You can do the same with your home computer, tablet, etc and I suggest that you start there with your annual list of recipients for your holiday cards or letters. Keeping a data base on your computer is as easy as an Excel spreadsheet or a Word data list.  Easy to change, easy to merge, easy to print and easy to make labels.  Yes, labels!  If you have a large number of people you keep in touch with by all means use labels.  Corporations and companies do, small businesses do, and even though I'm sure it's an appalling thought to the Etiquette mavens, the time you save will be enormous.  And quite frankly I've never thought the pre-made Christmas cards with the printed family greeting and name was personal either and people use those all the time. With all the decorative fonts available online you don't have to use the everyday Ariel or Courier.  Get creative with not only the address labels but also your return address labels.  Here are links to some of my favorite free fonts.

Pansy Cottage's Font-astic board

22 Free Holiday Fonts from That's What {Che} Said

Favorite Christmas Fonts & Graphics from Lil' Luna



Free Christmas Fonts from honeybearlane

Festive and Free Christmas Fonts from Over the Big Moon

The first link is my own Pinterest font board, the other four are links to the Pin for that specific blog post.  If you don't want to use Christmas style fonts I have pinned dozens of links to all kinds of fonts. There are some very pretty "handwriting" fonts out there.  If you use these to create your labels and hand write the card inside no one will fault you for using labels I'm sure. If you'd rather have handwritten envelopes then use the computer data base as a print out list to keep track of the cards you've sent.

Now to the cards . . . I was always one of those people who would shop the day after Christmas for next year's cards, wrapping, bows, anything that would make the next holiday season less expensive and easier on me. I still think that is a good idea if you have the time and energy.  But here are some ideas for alternative resources for your holiday cards.
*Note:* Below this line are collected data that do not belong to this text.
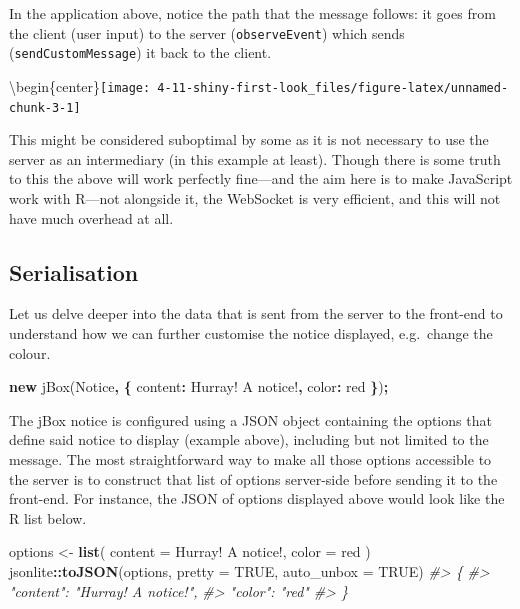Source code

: \documentclass[
]{krantz}
\makeatletter
\newenvironment{Shaded}{\begin{snugshade}}{\end{snugshade}}
\newcommand{\AttributeTok}[1]{\textcolor[rgb]{0.61,0.61,0.61}{#1}}
\newcommand{\CommentTok}[1]{\textcolor[rgb]{0.37,0.37,0.37}{\textit{#1}}}
\newcommand{\DataTypeTok}[1]{\textcolor[rgb]{0.27,0.27,0.27}{#1}}
\newcommand{\KeywordTok}[1]{\textcolor[rgb]{0.27,0.27,0.27}{\textbf{#1}}}
\newcommand{\NormalTok}[1]{#1}
\newcommand{\OperatorTok}[1]{\textcolor[rgb]{0.43,0.43,0.43}{\textbf{#1}}}
\newcommand{\OtherTok}[1]{\textcolor[rgb]{0.37,0.37,0.37}{#1}}
\newcommand{\StringTok}[1]{\textcolor[rgb]{0.5,0.5,0.5}{#1}}
\newenvironment{kframe}{%
\medskip{}
\setlength{\fboxsep}{.8em}
 \def\at@end@of@kframe{}%
 \ifinner\ifhmode%
  \def\at@end@of@kframe{\end{minipage}}%
  \begin{minipage}{\columnwidth}%
 \fi\fi%
 \def\FrameCommand##1{\hskip\@totalleftmargin \hskip-\fboxsep
 \colorbox{shadecolor}{##1}\hskip-\fboxsep
     \hskip-\linewidth \hskip-\@totalleftmargin \hskip\columnwidth}%
 \MakeFramed {\advance\hsize-\width
   \@totalleftmargin\z@ \linewidth\hsize
   \@setminipage}}%
 {\par\unskip\endMakeFramed%
 \at@end@of@kframe}
\renewenvironment{Shaded}{\begin{kframe}}{\end{kframe}}
\makeatother
\begin{document}
In the application above, notice the path that the message follows: it goes from the client (user input) to the server (\texttt{observeEvent}) which sends (\texttt{sendCustomMessage}) it back to the client.

\textbackslash begin\{center\}\texttt{[image: 4-11-shiny-first-look\_files/figure-latex/unnamed-chunk-3-1]}

This might be considered suboptimal by some as it is not necessary to use the server as an intermediary (in this example at least). Though there is some truth to this the above will work perfectly fine---and the aim here is to make JavaScript work with R---not alongside it, the WebSocket is very efficient, and this will not have much overhead at all.

\hypertarget{shiny-intro-serialise}{%
\subsection{Serialisation}\label{shiny-intro-serialise}}

Let us delve deeper into the data that is sent from the server to the front-end to understand how we can further customise the notice displayed, e.g.~change the colour.

\begin{Shaded}
\begin{Highlighting}[]
\KeywordTok{new} \AttributeTok{jBox}\NormalTok{(}\StringTok{\textquotesingle{}Notice\textquotesingle{}}\OperatorTok{,} \OperatorTok{\{}
  \DataTypeTok{content}\OperatorTok{:} \StringTok{\textquotesingle{}Hurray! A notice!\textquotesingle{}}\OperatorTok{,}
  \DataTypeTok{color}\OperatorTok{:} \StringTok{\textquotesingle{}red\textquotesingle{}}
\OperatorTok{\}}\NormalTok{)}\OperatorTok{;}
\end{Highlighting}
\end{Shaded}

The jBox notice is configured using a JSON object containing the options that define said notice to display (example above), including but not limited to the message. The most straightforward way to make all those options accessible to the server is to construct that list of options server-side before sending it to the front-end. For instance, the JSON of options displayed above would look like the R list below.

\begin{Shaded}
\begin{Highlighting}[]
\NormalTok{options <{-}}\StringTok{ }\KeywordTok{list}\NormalTok{(}
  \DataTypeTok{content =} \StringTok{\textquotesingle{}Hurray! A notice!\textquotesingle{}}\NormalTok{,}
  \DataTypeTok{color =} \StringTok{\textquotesingle{}red\textquotesingle{}}
\NormalTok{)}
\NormalTok{jsonlite}\OperatorTok{::}\KeywordTok{toJSON}\NormalTok{(options, }\DataTypeTok{pretty =} \OtherTok{TRUE}\NormalTok{, }\DataTypeTok{auto\_unbox =} \OtherTok{TRUE}\NormalTok{)}
\CommentTok{\#> \{}
\CommentTok{\#>   "content": "Hurray! A notice!",}
\CommentTok{\#>   "color": "red"}
\CommentTok{\#> \}}
\end{Highlighting}
\end{Shaded}
\end{document}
  • Check your local craft mart.  We have an antique store with a craft booth store beside it. Many times you can find handmade cards at the booths in one of these permanent store fronts.
  • Holiday Bazaars or Craft Fairs - check the paper and local online calendars for any craft/handmade shows in your area.  Many times there are very creative people with sets of cards ready for your purchase.
  • Check with your local Close to My Heart consultant. Yes, this is a plug for my business. Pansy Cottage CTMH website There are a couple of direct sales paper crafting companies that have consultants all over the country.  Most of them would be thrilled to get a special order or may have sets already made to sell.  OR they can set you up with a home class and you can make your own cards.  It's really not a daunting task if you like to create. There are papers, rubber stamps and embellishments made especially for the occasion.
  • Online handmade resources are: Bonanza Etsy Zibbet ArtFire
  • Check with your local craft or decorating stores, they may have classes or sets ready to sell.  Please use the locally owned stores if they are available in your area.  Small business in my opinion is the back bone of this country right now for so many female entrepreneurs, they need all the support we can give them.
  • Check with the local big name craft stores such as JoAnns, Michaels Archivers and Hobby Lobby.  They may have classes ready for you to create your own.
  • Some of these resources also have Gift Card holders available that are a little more special than your regular envelope.
Your have a little over 6 weeks until the big day. If you can take a few hours in the evening or on the next few Saturdays your list can be finished up in plenty of time.  Don't think you have to mail ALL of them at the same time. As you create and/or address them, mail them out as they are done. This spreads the task over a few days or weeks and won't seem as bad as setting down for one long session. Set goals by the alphabet to complete them in groups. Also be sure to add anyone new to your list that your receive a card from this year.

If you are doing a family letter try keeping it to one or two pages. Hit on the high points of the year and remember to include any pictures you might want to share with family or friends.

Again in order to enjoy this time of year and not make more stress in your life, fore go the cards all together, and feel no guilt.  Maybe a nice phone call, FaceTime or Skype is in order and would be enjoyed just as well.